Ham’s answer: Gosh, I don’t know. Where did you ever get that weird idea?

I don’t know where people get the idea that people rode dinosaurs. I mean, there’s no evidence in the Bible that that is so. When Job was looking at Behemoth, the description there… there’s nothing to do with people riding dinosaurs. We don’t know how people interacted with dinosaurs.

Go read the post, it’s hilarious. Where did people get that idea? From Ken Ham. He publishes books with illustrations of people riding dinosaurs, and he’s got a fiberglass dinosaur with a saddle on it in his “museum”.
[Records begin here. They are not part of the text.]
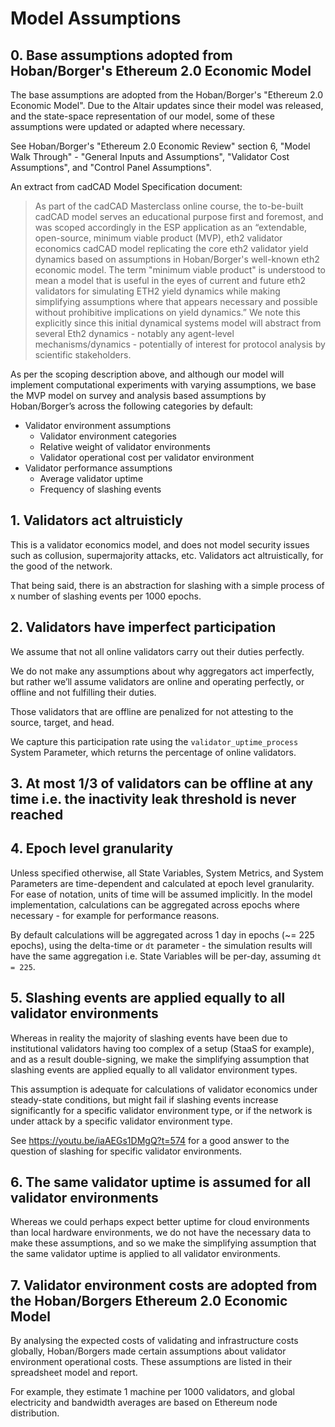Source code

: # Model Assumptions

## 0. Base assumptions adopted from Hoban/Borger's Ethereum 2.0 Economic Model

The base assumptions are adopted from the Hoban/Borger's "Ethereum 2.0 Economic Model". Due to the Altair updates since their model was released, and the state-space representation of our model, some of these assumptions were updated or adapted where necessary.

See Hoban/Borger's "Ethereum 2.0 Economic Review" section 6, "Model Walk Through" - "General Inputs and Assumptions", "Validator Cost Assumptions", and "Control Panel Assumptions".

An extract from cadCAD Model Specification document:
> As part of the cadCAD Masterclass online course, the to-be-built cadCAD model  serves an educational purpose first and foremost, and was scoped accordingly in the ESP application as an “extendable, open-source, minimum viable product (MVP), eth2 validator economics cadCAD model replicating the core eth2 validator yield dynamics based on assumptions in Hoban/Borger's well-known eth2 economic model. The term "minimum viable product" is understood to mean a model that is useful in the eyes of current and future eth2 validators for simulating ETH2 yield dynamics while making simplifying assumptions where that appears necessary and possible without prohibitive implications on yield dynamics.” We note this explicitly since this initial dynamical systems model will abstract from several Eth2 dynamics - notably any agent-level mechanisms/dynamics - potentially of interest for protocol analysis by scientific stakeholders.

As per the scoping description above, and although our model will implement computational experiments with varying assumptions, we base the MVP model on survey and analysis based assumptions by Hoban/Borger’s across the following categories by default:
* Validator environment assumptions
    * Validator environment categories 
    * Relative weight of validator environments
    * Validator operational cost per validator environment
* Validator performance assumptions
    * Average validator uptime
    * Frequency of slashing events

## 1. Validators act altruisticly

This is a validator economics model, and does not model security issues such as collusion, supermajority attacks, etc. Validators act altruistically, for the good of the network.

That being said, there is an abstraction for slashing with a simple process of x number of slashing events per 1000 epochs.

## 2. Validators have imperfect participation

We assume that not all online validators carry out their duties perfectly.

We do not make any assumptions about why aggregators act imperfectly, but rather we’ll assume validators are online and operating perfectly, or offline and not fulfilling their duties.

Those validators that are offline are penalized for not attesting to the source, target, and head.

We capture this participation rate using the `validator_uptime_process` System Parameter, which returns the percentage of online validators.

## 3. At most 1/3 of validators can be offline at any time i.e. the inactivity leak threshold is never reached

## 4. Epoch level granularity

Unless specified otherwise, all State Variables, System Metrics, and System Parameters are time-dependent and calculated at epoch level granularity. For ease of notation, units of time will be assumed implicitly. In the model implementation, calculations can be aggregated across epochs where necessary - for example for performance reasons.

By default calculations will be aggregated across 1 day in epochs (~= 225 epochs), using the delta-time or `dt` parameter - the simulation results will have the same aggregation i.e. State Variables will be per-day, assuming `dt = 225`.

## 5. Slashing events are applied equally to all validator environments

Whereas in reality the majority of slashing events have been due to institutional validators having too complex of a setup (StaaS for example), and as a result double-signing, we make the simplifying assumption that slashing events are applied equally to all validator environment types.

This assumption is adequate for calculations of validator economics under steady-state conditions, but might fail if slashing events increase significantly for a specific validator environment type, or if the network is under attack by a specific validator environment type.

See https://youtu.be/iaAEGs1DMgQ?t=574 for a good answer to the question of slashing for specific validator environments.

## 6. The same validator uptime is assumed for all validator environments

Whereas we could perhaps expect better uptime for cloud environments than local hardware environments, we do not have the necessary data to make these assumptions, and so we make the simplifying assumption that the same validator uptime is applied to all validator environments.

## 7. Validator environment costs are adopted from the Hoban/Borgers Ethereum 2.0 Economic Model

By analysing the expected costs of validating and infrastructure costs globally, Hoban/Borgers made certain assumptions about validator environment operational costs. These assumptions are listed in their spreadsheet model and report.

For example, they estimate 1 machine per 1000 validators, and global electricity and bandwidth averages are based on Ethereum node distribution.
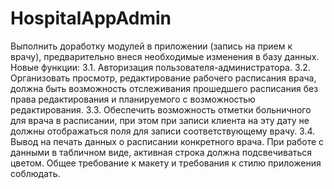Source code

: # HospitalAppAdmin
Выполнить доработку модулей в приложении (запись на прием к врачу), предварительно внеся необходимые изменения в базу данных.
 Новые функции: 
3.1. Авторизация пользователя-администратора.
3.2. Организовать просмотр, редактирование рабочего расписания врача, должна быть возможность отслеживания прошедшего расписания без права редактирования и планируемого с возможностью редактирования. 
3.3. Обеспечить возможность отметки больничного для врача в расписании, при этом при записи клиента на эту дату не должны отображаться поля для записи соответствующему врачу.
3.4. Вывод на печать данных о расписании конкретного врача.
При работе с данными в табличном виде, активная строка должна подсвечиваться цветом.
Общее требование к макету и требования к стилю приложения соблюдать.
He also distributes powerpoint slides for educators, loosely defined, to use in the classroom. Like these:

dinocart

dinoriding

It’s rather disingenuous of him to declare that he doesn’t know where these wacky ideas come from, isn’t it?

Comments

  1. Rich Woods says

    It’s rather disingenuous of him to declare that he doesn’t know where these wacky ideas come from, isn’t it?

    I don’t think being disingenuous has anything to do with it. I think he just can’t keep track of all his lies.

  2. abelundercity says

    I’d ride an ankylosaurus (I assume that’s what the artist is going for there) all the live-long day.

  3. cuervodecuero says

    Saddle him with it and put the spurs in.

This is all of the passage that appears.